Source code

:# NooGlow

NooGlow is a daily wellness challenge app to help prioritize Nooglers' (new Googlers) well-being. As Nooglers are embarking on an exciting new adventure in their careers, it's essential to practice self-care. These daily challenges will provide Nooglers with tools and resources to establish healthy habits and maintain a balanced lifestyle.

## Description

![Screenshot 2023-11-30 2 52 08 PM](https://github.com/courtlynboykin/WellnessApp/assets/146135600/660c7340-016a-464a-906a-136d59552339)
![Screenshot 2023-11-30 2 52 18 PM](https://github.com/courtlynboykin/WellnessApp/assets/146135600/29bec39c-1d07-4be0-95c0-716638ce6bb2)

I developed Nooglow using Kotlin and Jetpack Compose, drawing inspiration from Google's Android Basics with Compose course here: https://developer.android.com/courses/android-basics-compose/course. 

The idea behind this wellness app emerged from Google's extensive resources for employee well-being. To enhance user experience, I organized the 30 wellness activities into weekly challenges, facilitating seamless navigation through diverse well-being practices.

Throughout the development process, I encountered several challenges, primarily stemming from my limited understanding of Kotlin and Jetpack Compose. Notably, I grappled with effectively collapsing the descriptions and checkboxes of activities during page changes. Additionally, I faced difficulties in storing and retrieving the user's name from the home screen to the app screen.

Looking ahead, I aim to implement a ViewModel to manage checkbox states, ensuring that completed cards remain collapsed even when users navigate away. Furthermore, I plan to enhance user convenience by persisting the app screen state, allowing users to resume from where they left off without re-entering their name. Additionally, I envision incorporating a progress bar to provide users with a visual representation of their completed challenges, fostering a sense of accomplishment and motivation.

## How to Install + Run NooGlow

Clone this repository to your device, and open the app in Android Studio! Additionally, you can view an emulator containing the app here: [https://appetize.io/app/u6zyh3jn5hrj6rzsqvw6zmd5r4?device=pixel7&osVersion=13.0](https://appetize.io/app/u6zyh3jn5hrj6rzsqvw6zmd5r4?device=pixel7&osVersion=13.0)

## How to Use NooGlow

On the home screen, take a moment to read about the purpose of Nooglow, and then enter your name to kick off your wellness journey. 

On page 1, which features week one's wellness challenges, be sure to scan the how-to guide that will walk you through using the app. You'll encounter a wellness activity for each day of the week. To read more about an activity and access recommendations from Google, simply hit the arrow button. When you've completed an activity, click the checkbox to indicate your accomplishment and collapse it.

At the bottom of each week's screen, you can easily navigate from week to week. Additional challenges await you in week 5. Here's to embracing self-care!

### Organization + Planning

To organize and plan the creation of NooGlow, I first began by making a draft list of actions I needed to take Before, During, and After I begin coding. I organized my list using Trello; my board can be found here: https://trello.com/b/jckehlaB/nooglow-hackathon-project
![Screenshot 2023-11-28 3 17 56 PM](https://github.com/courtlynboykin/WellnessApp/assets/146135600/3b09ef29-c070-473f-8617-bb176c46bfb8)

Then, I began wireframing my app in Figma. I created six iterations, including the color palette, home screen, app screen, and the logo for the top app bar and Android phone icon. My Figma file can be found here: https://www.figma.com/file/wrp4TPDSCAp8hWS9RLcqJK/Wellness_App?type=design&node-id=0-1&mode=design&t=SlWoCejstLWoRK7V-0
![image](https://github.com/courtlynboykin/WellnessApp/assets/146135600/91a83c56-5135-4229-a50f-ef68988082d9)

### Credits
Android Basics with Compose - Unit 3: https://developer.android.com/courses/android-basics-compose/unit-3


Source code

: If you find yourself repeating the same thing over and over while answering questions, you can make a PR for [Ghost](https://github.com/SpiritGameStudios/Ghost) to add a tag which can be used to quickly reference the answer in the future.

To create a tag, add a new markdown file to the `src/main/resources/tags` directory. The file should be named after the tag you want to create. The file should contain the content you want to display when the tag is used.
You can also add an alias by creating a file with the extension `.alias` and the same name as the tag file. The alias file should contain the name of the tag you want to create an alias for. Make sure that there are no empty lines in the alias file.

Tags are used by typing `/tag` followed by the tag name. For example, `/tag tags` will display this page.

........

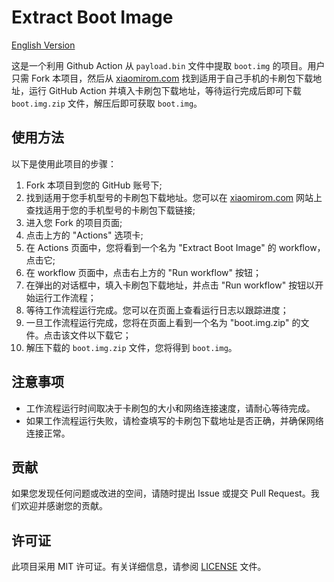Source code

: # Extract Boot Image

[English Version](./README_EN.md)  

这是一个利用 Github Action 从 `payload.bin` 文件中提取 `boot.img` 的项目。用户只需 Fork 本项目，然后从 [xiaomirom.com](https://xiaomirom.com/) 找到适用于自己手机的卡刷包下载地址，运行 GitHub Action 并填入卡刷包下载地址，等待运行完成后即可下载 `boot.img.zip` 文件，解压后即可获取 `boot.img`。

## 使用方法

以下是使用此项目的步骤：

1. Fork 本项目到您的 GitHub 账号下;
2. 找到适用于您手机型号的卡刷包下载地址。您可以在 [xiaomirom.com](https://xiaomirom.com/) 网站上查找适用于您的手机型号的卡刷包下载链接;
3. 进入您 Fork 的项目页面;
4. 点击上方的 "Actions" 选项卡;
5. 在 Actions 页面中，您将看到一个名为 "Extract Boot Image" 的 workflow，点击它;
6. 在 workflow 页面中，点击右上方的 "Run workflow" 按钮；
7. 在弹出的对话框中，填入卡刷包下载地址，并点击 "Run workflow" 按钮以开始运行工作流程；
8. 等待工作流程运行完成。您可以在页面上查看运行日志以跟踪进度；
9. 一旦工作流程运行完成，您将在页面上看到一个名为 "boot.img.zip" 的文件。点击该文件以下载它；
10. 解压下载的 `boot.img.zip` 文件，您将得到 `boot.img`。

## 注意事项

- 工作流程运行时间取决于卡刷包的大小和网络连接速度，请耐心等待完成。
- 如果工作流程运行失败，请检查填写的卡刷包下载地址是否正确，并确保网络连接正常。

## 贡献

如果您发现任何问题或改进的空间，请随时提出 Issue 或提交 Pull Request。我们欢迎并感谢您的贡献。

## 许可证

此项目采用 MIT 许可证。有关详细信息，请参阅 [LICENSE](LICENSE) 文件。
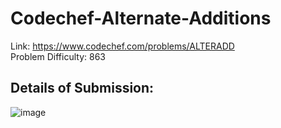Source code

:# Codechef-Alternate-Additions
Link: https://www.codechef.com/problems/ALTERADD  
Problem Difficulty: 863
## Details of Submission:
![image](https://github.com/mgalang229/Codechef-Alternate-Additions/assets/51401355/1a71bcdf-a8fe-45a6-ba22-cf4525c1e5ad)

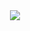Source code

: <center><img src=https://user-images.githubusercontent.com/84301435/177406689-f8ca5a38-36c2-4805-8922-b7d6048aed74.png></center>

........

> _Task prompt_
Your task is to copy every line in the entries that holds the string "take".

> _Answer to this problem_
On the home screen, take a moment to read about the purpose of Nooglow, and then enter your name to kick off your wellness journey. 
To organize and plan the creation of NooGlow, I first began by making a draft list of actions I needed to take Before, During, and After I begin coding. I organized my list using Trello; my board can be found here: https://trello.com/b/jckehlaB/nooglow-hackathon-project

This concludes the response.